--- Data listing Enclosed Below ---

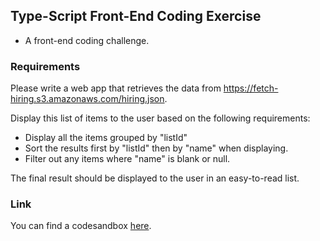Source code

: ## Type-Script Front-End Coding Exercise

- A front-end coding challenge.

### Requirements

Please write a web app that retrieves the data from https://fetch-hiring.s3.amazonaws.com/hiring.json.

Display this list of items to the user based on the following requirements:

* Display all the items grouped by "listId"
* Sort the results first by "listId" then by "name" when displaying.
* Filter out any items where "name" is blank or null.

The final result should be displayed to the user in an easy-to-read list.

### Link

You can find a codesandbox [here](https://codesandbox.io/s/fetch-front-end-coding-exercise-ydg74?file=/src/App.tsx).
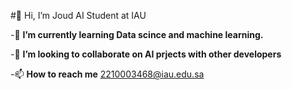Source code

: #👋 Hi, I’m Joud 
                         AI Student at IAU

-🌱 **I’m currently learning Data scince and machine learning.**

-💞️ **I’m looking to collaborate on AI prjects with other developers** 

-📫 **How to reach me** 2210003468@iau.edu.sa
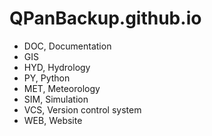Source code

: # QPanBackup.github.io

- DOC, Documentation
- GIS
- HYD, Hydrology
- PY, Python
- MET, Meteorology
- SIM, Simulation
- VCS, Version control system
- WEB, Website
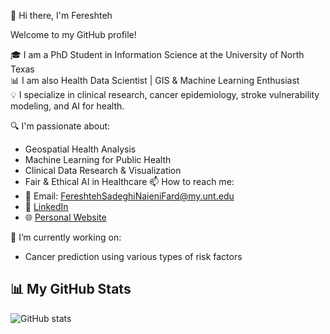 👋 Hi there, I'm Fereshteh

Welcome to my GitHub profile!

🎓 I am a PhD Student in Information Science at the University of North Texas  
📊 I am also Health Data Scientist | GIS & Machine Learning Enthusiast  
💡 I specialize in clinical research, cancer epidemiology, stroke vulnerability modeling, and AI for health.

🔍 I'm passionate about:
- Geospatial Health Analysis
- Machine Learning for Public Health
- Clinical Data Research & Visualization
- Fair & Ethical AI in Healthcare
📫 How to reach me:
- 📧 Email: FereshtehSadeghiNaieniFard@my.unt.edu
- 💼 [LinkedIn](https://www.linkedin.com/in/fereshteh-sadeghi-naieni-fard-097b21235/)
- 🌐 [Personal Website](https://)

🌱 I’m currently working on:
- Cancer prediction using various types of risk factors

## 📊 My GitHub Stats

![GitHub stats](https://github-readme-stats.vercel.app/api?username=fereshteh-sa&show_icons=true)

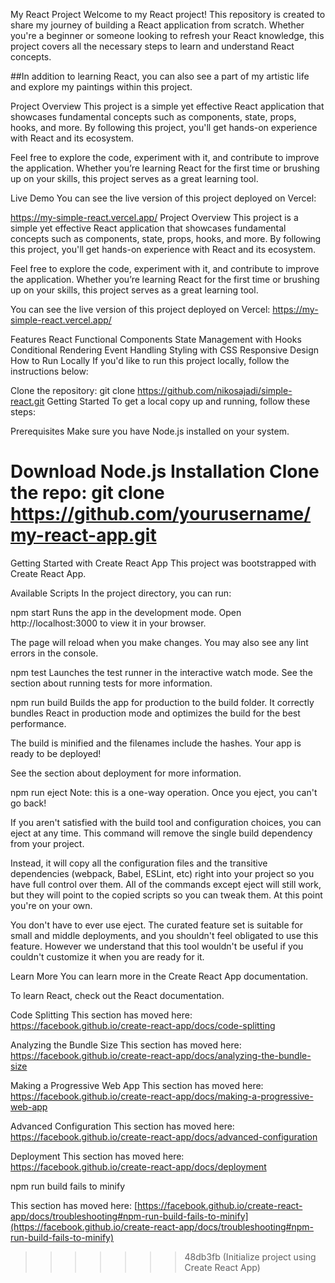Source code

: My React Project
Welcome to my React project! This repository is created to share my journey of building a React application from scratch. Whether you're a beginner or someone looking to refresh your React knowledge, this project covers all the necessary steps to learn and understand React concepts.

##In addition to learning React, you can also see a part of my artistic life and explore my paintings within this project.

Project Overview
This project is a simple yet effective React application that showcases fundamental concepts such as components, state, props, hooks, and more. By following this project, you'll get hands-on experience with React and its ecosystem.

Feel free to explore the code, experiment with it, and contribute to improve the application. Whether you’re learning React for the first time or brushing up on your skills, this project serves as a great learning tool.

Live Demo
You can see the live version of this project deployed on Vercel:

https://my-simple-react.vercel.app/
Project Overview
This project is a simple yet effective React application that showcases fundamental concepts such as components, state, props, hooks, and more. By following this project, you'll get hands-on experience with React and its ecosystem.

Feel free to explore the code, experiment with it, and contribute to improve the application. Whether you’re learning React for the first time or brushing up on your skills, this project serves as a great learning tool.

You can see the live version of this project deployed on Vercel: https://my-simple-react.vercel.app/

Features
React Functional Components
State Management with Hooks
Conditional Rendering
Event Handling
Styling with CSS
Responsive Design
How to Run Locally
If you'd like to run this project locally, follow the instructions below:

Clone the repository:
git clone https://github.com/nikosajadi/simple-react.git
Getting Started
To get a local copy up and running, follow these steps:

Prerequisites
Make sure you have Node.js installed on your system.

Download Node.js
Installation
Clone the repo:
git clone https://github.com/yourusername/my-react-app.git
=======

Getting Started with Create React App
This project was bootstrapped with Create React App.

Available Scripts
In the project directory, you can run:

npm start
Runs the app in the development mode.
Open http://localhost:3000 to view it in your browser.

The page will reload when you make changes.
You may also see any lint errors in the console.

npm test
Launches the test runner in the interactive watch mode.
See the section about running tests for more information.

npm run build
Builds the app for production to the build folder.
It correctly bundles React in production mode and optimizes the build for the best performance.

The build is minified and the filenames include the hashes.
Your app is ready to be deployed!

See the section about deployment for more information.

npm run eject
Note: this is a one-way operation. Once you eject, you can't go back!

If you aren't satisfied with the build tool and configuration choices, you can eject at any time. This command will remove the single build dependency from your project.

Instead, it will copy all the configuration files and the transitive dependencies (webpack, Babel, ESLint, etc) right into your project so you have full control over them. All of the commands except eject will still work, but they will point to the copied scripts so you can tweak them. At this point you're on your own.

You don't have to ever use eject. The curated feature set is suitable for small and middle deployments, and you shouldn't feel obligated to use this feature. However we understand that this tool wouldn't be useful if you couldn't customize it when you are ready for it.

Learn More
You can learn more in the Create React App documentation.

To learn React, check out the React documentation.

Code Splitting
This section has moved here: https://facebook.github.io/create-react-app/docs/code-splitting

Analyzing the Bundle Size
This section has moved here: https://facebook.github.io/create-react-app/docs/analyzing-the-bundle-size

Making a Progressive Web App
This section has moved here: https://facebook.github.io/create-react-app/docs/making-a-progressive-web-app

Advanced Configuration
This section has moved here: https://facebook.github.io/create-react-app/docs/advanced-configuration

Deployment
This section has moved here: https://facebook.github.io/create-react-app/docs/deployment

npm run build fails to minify

This section has moved here: [https://facebook.github.io/create-react-app/docs/troubleshooting#npm-run-build-fails-to-minify](https://facebook.github.io/create-react-app/docs/troubleshooting#npm-run-build-fails-to-minify)
>>>>>>> 48db3fb (Initialize project using Create React App)

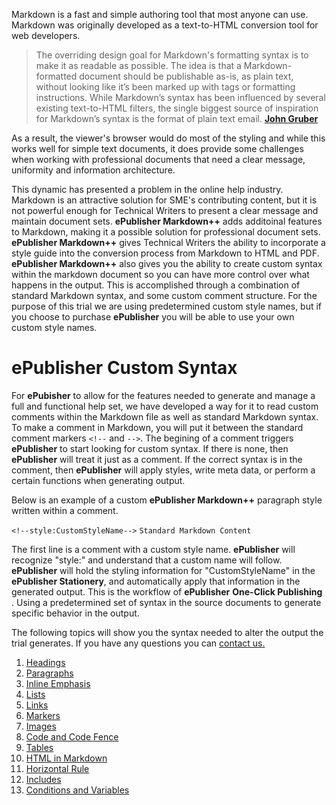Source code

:  
Markdown is a fast and simple authoring tool that most anyone can use. Markdown was originally developed as a text-to-HTML conversion tool for web developers. 

> The overriding design goal for Markdown's formatting syntax is to make it as readable as possible. The idea is that a Markdown-formatted document should be publishable as-is, as plain text, without looking like it’s been marked up with tags or formatting instructions. While Markdown’s syntax has been influenced by several existing text-to-HTML filters, the single biggest source of inspiration for Markdown’s syntax is the format of plain text email.
>  **[John Gruber][1]**

As a result, the viewer's browser would do most of the styling and while this works well for simple text documents, it does provide some challenges when working with professional documents that need a clear message, uniformity and information architecture.
 
This dynamic has presented a problem in the online help industry. Markdown is an attractive solution for SME's contributing content, but it is not powerful enough for Technical Writers to present a clear message and maintain document sets. **ePublisher Markdown++** adds additoinal features to Markdown, making it a possible solution for professional document sets. **ePublisher Markdown++** gives Technical Writers the ability to incorporate a style guide into the conversion process from Markdown to HTML and PDF. **ePublisher Markdown++** also gives you the ability to create custom syntax within the markdown document so you can have more control over what happens in the output. This is accomplished through a combination of standard Markdown syntax, and some custom comment structure. For the purpose of this trial we are using predetermined custom style names, but if you choose to purchase **ePublisher** you will be able to use your own custom style names.

# ePublisher Custom Syntax

For **ePubisher** to allow for the features needed to generate and manage a full and functional help set, we have developed a way for it to read custom comments within the Markdown file as well as standard Markdown syntax. To make a comment in Markdown, you will put it between the standard comment markers `<!--` and `-->`. The begining of a comment triggers **ePublisher** to start looking for custom syntax. If there is none, then **ePublisher** will treat it just as a comment. If the correct syntax is in the comment, then **ePublisher** will apply styles, write meta data, or perform a certain functions when generating output. 

Below is an example of a custom **ePublisher Markdown++** paragraph style written within a comment.

`<!--style:CustomStyleName-->`
`Standard Markdown Content`  

The first line is a comment with a custom style name. **ePublisher** will recognize "style:" and understand that a custom name will follow. **ePublisher** will hold the styling information for "CustomStyleName" in the **ePublisher Stationery**,  and automatically apply that information in the generated output. This is the workflow of **ePublisher** **One-Click Publishing** . Using a predetermined set of syntax in the source documents to generate specific behavior in the output.

The following topics will show you the syntax needed to alter the output the trial generates. If you have any questions you can [contact us.][2]      

1. [Headings](#headings)
1. [Paragraphs](#paragraphs)
1. [Inline Emphasis](#inline-emphasis)
1. [Lists](#lists)
1. [Links](#links)
1. [Markers](#markers)
1. [Images](#images)
1. [Code and Code Fence](#code-and-code-fence)
1. [Tables](#tables)
1. [HTML in Markdown](#html)
1. [Horizontal Rule](#horizontal-rule)
1. [Includes](#include)
1. [Conditions and Variables](#conditions-variables) 

[1]: https://daringfireball.net/projects/markdown/ "Markdown Article"
[2]: https://www.webworks.com/Company/Contact/ "Webworks contact page"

--- End of Enclosed Data listing ---

What is needed
What you give back must be exactly the lines from the opening line of the entries through the line holding "Welcome to my React", with no pictures.

Response below
Source code

: ## Type-Script Front-End Coding Exercise

- A front-end coding challenge.

### Requirements

Please write a web app that retrieves the data from https://fetch-hiring.s3.amazonaws.com/hiring.json.

Display this list of items to the user based on the following requirements:

* Display all the items grouped by "listId"
* Sort the results first by "listId" then by "name" when displaying.
* Filter out any items where "name" is blank or null.

The final result should be displayed to the user in an easy-to-read list.

### Link

You can find a codesandbox [here](https://codesandbox.io/s/fetch-front-end-coding-exercise-ydg74?file=/src/App.tsx).
Source code

: #👋 Hi, I’m Joud 
                         AI Student at IAU

-🌱 **I’m currently learning Data scince and machine learning.**

-💞️ **I’m looking to collaborate on AI prjects with other developers** 

-📫 **How to reach me** 2210003468@iau.edu.sa
Source code

: # QPanBackup.github.io

- DOC, Documentation
- GIS
- HYD, Hydrology
- PY, Python
- MET, Meteorology
- SIM, Simulation
- VCS, Version control system
- WEB, Website
 👋 Hi there, I'm Fereshteh

Welcome to my GitHub profile!

🎓 I am a PhD Student in Information Science at the University of North Texas  
📊 I am also Health Data Scientist | GIS & Machine Learning Enthusiast  
💡 I specialize in clinical research, cancer epidemiology, stroke vulnerability modeling, and AI for health.

🔍 I'm passionate about:
- Geospatial Health Analysis
- Machine Learning for Public Health
- Clinical Data Research & Visualization
- Fair & Ethical AI in Healthcare
📫 How to reach me:
- 📧 Email: FereshtehSadeghiNaieniFard@my.unt.edu
- 💼 [LinkedIn](https://www.linkedin.com/in/fereshteh-sadeghi-naieni-fard-097b21235/)
- 🌐 [Personal Website](https://)

🌱 I’m currently working on:
- Cancer prediction using various types of risk factors

## 📊 My GitHub Stats

![GitHub stats](https://github-readme-stats.vercel.app/api?username=fereshteh-sa&show_icons=true)

Source code

: My React Project
Welcome to my React project! This repository is created to share my journey of building a React application from scratch. Whether you're a beginner or someone looking to refresh your React knowledge, this project covers all the necessary steps to learn and understand React concepts.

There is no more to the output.